_EXERCISE DIRECTIONS_: Output, word for word, the lines of this listing that fall between the line with "分页插件的基本原理是使用 **MyBatis 提供的插件接口，实现自定义插件**，在**插件的拦截方法内拦截待执行的" and the line with "其执行原理为，**使用 OGNL 从", counting both of those lines, and no others.

_SUPPLIED ENTRIES_:
+++++
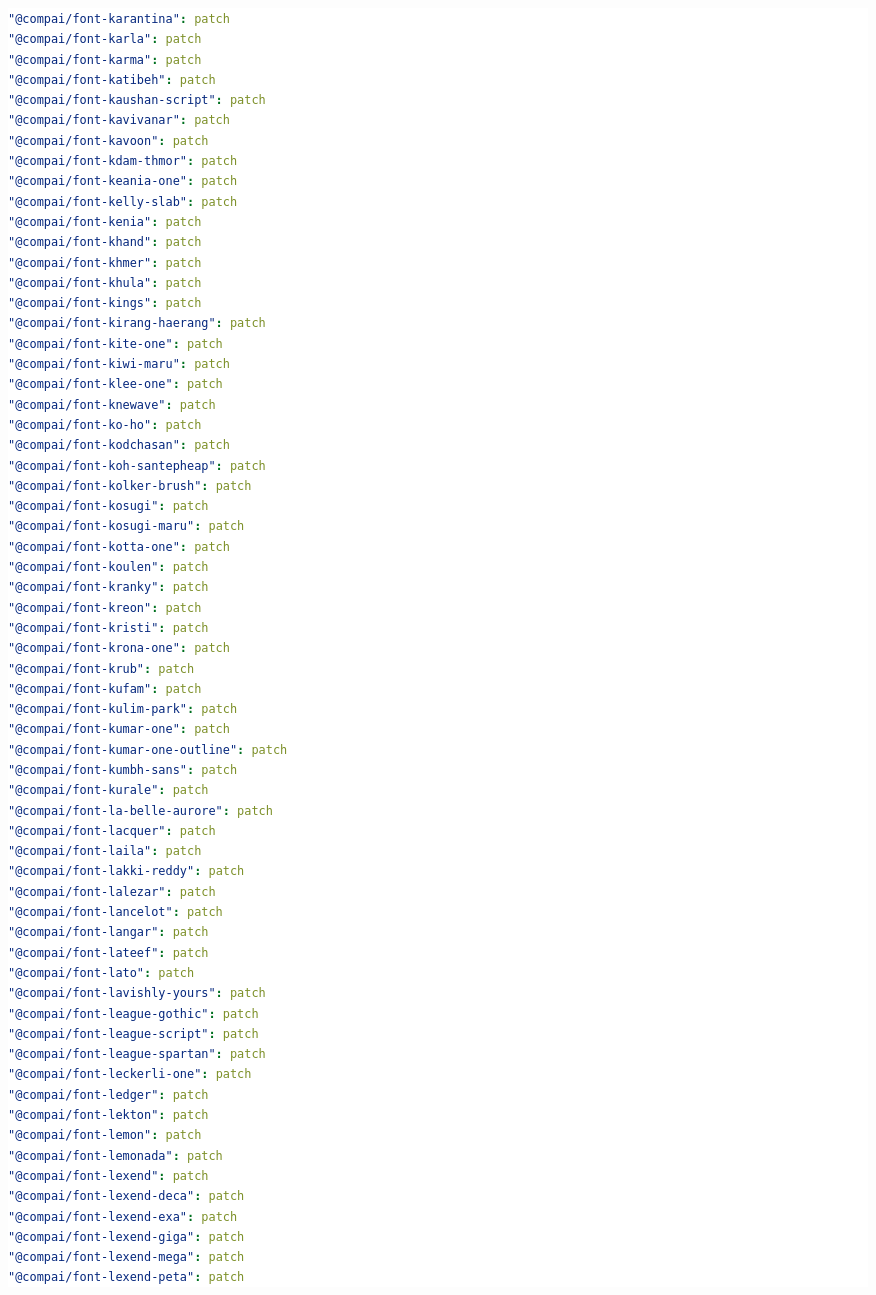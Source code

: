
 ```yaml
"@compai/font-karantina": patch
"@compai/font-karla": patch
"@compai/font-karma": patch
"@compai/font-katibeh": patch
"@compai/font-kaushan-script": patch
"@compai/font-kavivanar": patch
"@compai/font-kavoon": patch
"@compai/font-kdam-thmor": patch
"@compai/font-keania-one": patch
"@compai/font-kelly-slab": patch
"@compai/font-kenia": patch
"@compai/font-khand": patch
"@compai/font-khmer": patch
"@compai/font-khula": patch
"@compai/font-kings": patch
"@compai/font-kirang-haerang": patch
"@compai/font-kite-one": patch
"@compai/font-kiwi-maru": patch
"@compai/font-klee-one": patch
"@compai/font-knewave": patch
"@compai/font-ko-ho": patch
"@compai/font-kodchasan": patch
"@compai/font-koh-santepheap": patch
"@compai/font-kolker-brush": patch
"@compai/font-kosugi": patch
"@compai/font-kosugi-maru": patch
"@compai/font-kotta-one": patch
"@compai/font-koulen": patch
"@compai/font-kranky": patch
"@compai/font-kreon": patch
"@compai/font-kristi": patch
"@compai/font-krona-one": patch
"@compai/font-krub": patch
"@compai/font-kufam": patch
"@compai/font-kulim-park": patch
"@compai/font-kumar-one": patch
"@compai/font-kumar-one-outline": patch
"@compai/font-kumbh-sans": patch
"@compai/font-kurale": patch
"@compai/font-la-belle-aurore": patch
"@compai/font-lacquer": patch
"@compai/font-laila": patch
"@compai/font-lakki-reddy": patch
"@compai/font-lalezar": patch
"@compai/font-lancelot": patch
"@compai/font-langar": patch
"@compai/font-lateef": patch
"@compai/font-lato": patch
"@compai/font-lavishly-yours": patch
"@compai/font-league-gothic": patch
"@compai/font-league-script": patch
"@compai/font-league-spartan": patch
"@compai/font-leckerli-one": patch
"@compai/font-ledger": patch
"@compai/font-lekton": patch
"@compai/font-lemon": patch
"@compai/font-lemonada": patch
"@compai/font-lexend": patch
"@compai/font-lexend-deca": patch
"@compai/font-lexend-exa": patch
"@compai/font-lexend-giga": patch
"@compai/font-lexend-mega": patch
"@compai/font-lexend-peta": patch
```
+++++
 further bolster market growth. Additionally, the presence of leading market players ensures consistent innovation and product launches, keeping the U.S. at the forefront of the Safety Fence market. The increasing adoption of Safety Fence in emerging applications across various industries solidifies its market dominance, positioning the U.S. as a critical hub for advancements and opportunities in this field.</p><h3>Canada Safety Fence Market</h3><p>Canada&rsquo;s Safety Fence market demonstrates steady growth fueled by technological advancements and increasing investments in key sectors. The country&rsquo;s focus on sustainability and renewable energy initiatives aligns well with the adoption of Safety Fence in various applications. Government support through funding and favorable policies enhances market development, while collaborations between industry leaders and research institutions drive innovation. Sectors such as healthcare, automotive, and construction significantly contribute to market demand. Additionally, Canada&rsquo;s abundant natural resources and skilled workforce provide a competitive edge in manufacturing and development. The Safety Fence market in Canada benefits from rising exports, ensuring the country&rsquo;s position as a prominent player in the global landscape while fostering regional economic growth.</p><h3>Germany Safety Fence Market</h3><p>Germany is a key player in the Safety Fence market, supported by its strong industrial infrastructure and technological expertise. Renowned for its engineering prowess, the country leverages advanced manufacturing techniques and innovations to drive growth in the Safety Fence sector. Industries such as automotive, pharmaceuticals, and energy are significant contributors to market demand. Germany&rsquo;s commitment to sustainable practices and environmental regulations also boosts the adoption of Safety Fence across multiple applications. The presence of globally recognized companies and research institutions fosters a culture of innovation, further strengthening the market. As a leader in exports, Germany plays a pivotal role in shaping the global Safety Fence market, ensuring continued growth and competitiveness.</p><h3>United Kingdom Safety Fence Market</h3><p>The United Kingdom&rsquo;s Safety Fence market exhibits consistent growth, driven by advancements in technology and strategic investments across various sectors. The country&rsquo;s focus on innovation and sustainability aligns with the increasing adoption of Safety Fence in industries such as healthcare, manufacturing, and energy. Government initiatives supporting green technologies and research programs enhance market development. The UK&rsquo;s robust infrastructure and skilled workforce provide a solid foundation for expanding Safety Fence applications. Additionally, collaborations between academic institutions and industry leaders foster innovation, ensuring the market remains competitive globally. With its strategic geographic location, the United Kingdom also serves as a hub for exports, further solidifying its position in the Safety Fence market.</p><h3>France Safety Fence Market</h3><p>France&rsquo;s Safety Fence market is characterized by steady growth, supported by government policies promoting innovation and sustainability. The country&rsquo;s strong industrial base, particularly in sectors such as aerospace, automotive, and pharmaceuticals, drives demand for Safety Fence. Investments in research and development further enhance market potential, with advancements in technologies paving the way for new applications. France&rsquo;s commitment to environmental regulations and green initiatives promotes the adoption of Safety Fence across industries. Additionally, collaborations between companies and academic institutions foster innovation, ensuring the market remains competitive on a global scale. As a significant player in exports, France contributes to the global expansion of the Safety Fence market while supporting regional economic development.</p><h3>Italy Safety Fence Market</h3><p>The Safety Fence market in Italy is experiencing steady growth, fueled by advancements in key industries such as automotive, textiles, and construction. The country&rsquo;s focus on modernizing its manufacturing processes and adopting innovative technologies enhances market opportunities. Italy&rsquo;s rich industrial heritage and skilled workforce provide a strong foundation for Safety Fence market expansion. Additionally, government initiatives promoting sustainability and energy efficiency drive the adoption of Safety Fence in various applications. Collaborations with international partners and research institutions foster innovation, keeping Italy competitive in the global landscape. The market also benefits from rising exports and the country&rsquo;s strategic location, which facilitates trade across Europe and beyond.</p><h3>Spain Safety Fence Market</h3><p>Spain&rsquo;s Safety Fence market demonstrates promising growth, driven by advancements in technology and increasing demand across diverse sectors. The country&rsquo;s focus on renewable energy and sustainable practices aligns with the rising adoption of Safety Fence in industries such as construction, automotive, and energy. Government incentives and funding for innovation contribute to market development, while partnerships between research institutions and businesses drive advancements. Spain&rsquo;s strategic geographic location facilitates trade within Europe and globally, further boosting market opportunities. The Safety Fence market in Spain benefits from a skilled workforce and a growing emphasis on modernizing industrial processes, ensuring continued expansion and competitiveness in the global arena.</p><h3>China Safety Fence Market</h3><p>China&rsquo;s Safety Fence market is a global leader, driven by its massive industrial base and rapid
+++++
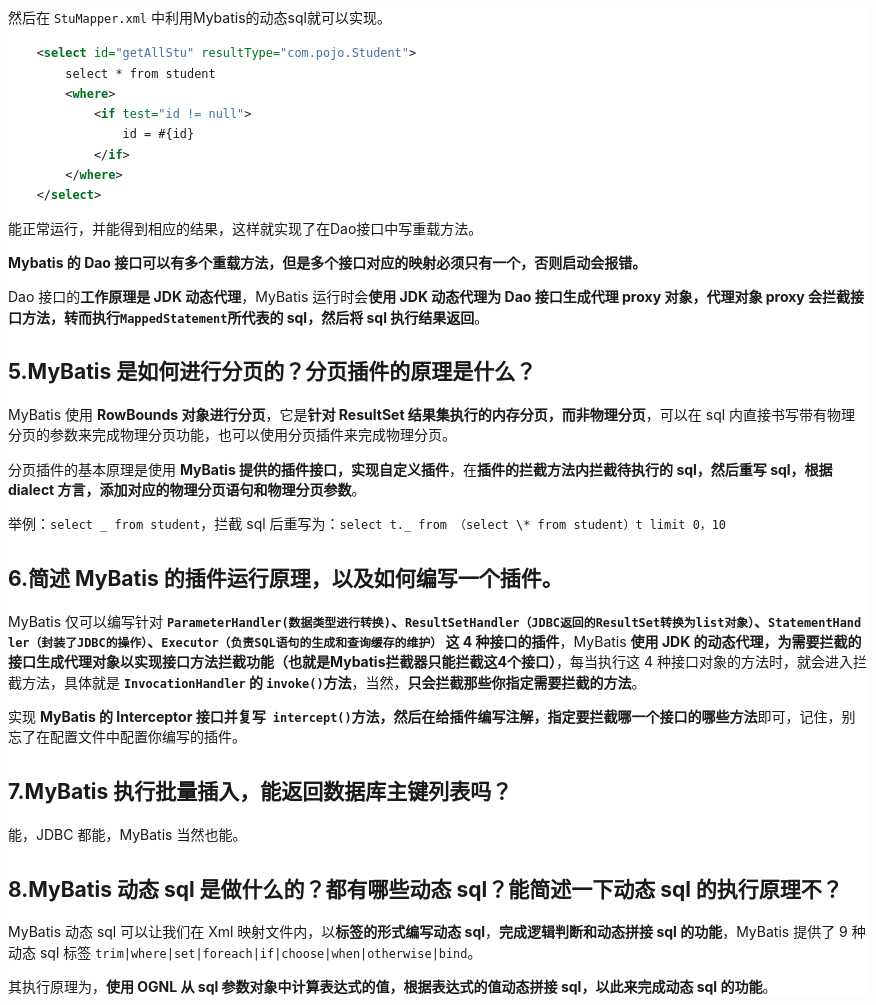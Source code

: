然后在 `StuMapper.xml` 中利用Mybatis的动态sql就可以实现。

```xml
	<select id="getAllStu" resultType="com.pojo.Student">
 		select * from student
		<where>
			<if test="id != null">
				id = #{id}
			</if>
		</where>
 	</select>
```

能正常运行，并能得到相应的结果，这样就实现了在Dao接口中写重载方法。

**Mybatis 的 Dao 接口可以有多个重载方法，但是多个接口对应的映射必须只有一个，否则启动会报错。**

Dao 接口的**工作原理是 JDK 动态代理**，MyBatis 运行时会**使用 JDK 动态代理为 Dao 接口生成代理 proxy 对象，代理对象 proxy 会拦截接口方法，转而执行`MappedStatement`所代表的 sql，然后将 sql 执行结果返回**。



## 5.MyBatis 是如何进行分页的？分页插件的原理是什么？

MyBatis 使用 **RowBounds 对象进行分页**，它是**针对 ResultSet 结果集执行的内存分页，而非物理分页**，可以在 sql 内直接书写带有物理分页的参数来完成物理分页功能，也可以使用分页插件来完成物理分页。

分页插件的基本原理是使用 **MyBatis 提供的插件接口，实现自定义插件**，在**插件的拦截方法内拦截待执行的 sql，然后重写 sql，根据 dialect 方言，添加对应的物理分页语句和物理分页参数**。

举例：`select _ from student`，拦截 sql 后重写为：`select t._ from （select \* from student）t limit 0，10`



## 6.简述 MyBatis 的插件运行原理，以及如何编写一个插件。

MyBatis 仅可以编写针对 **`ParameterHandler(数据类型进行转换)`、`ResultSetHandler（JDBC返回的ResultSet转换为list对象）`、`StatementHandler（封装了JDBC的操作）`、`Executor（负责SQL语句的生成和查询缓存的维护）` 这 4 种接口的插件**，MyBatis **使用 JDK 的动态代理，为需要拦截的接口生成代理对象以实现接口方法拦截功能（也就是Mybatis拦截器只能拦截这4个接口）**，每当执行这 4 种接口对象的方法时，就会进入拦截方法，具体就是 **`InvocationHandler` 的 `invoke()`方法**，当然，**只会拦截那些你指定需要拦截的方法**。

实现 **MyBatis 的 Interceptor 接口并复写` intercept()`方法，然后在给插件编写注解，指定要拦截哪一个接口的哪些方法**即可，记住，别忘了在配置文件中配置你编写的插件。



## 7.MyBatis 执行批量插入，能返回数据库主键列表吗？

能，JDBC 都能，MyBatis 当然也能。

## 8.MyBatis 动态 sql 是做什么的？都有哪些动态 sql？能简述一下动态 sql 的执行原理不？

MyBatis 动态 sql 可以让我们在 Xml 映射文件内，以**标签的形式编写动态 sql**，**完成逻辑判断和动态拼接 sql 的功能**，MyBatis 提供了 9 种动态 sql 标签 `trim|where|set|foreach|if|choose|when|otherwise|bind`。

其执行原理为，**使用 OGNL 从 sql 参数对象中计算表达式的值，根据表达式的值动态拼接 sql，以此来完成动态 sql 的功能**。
+++++
_OUTPUT_:
分页插件的基本原理是使用 **MyBatis 提供的插件接口，实现自定义插件**，在**插件的拦截方法内拦截待执行的 sql，然后重写 sql，根据 dialect 方言，添加对应的物理分页语句和物理分页参数**。

举例：`select _ from student`，拦截 sql 后重写为：`select t._ from （select \* from student）t limit 0，10`



## 6.简述 MyBatis 的插件运行原理，以及如何编写一个插件。

MyBatis 仅可以编写针对 **`ParameterHandler(数据类型进行转换)`、`ResultSetHandler（JDBC返回的ResultSet转换为list对象）`、`StatementHandler（封装了JDBC的操作）`、`Executor（负责SQL语句的生成和查询缓存的维护）` 这 4 种接口的插件**，MyBatis **使用 JDK 的动态代理，为需要拦截的接口生成代理对象以实现接口方法拦截功能（也就是Mybatis拦截器只能拦截这4个接口）**，每当执行这 4 种接口对象的方法时，就会进入拦截方法，具体就是 **`InvocationHandler` 的 `invoke()`方法**，当然，**只会拦截那些你指定需要拦截的方法**。

实现 **MyBatis 的 Interceptor 接口并复写` intercept()`方法，然后在给插件编写注解，指定要拦截哪一个接口的哪些方法**即可，记住，别忘了在配置文件中配置你编写的插件。



## 7.MyBatis 执行批量插入，能返回数据库主键列表吗？

能，JDBC 都能，MyBatis 当然也能。

## 8.MyBatis 动态 sql 是做什么的？都有哪些动态 sql？能简述一下动态 sql 的执行原理不？

MyBatis 动态 sql 可以让我们在 Xml 映射文件内，以**标签的形式编写动态 sql**，**完成逻辑判断和动态拼接 sql 的功能**，MyBatis 提供了 9 种动态 sql 标签 `trim|where|set|foreach|if|choose|when|otherwise|bind`。

其执行原理为，**使用 OGNL 从 sql 参数对象中计算表达式的值，根据表达式的值动态拼接 sql，以此来完成动态 sql 的功能**。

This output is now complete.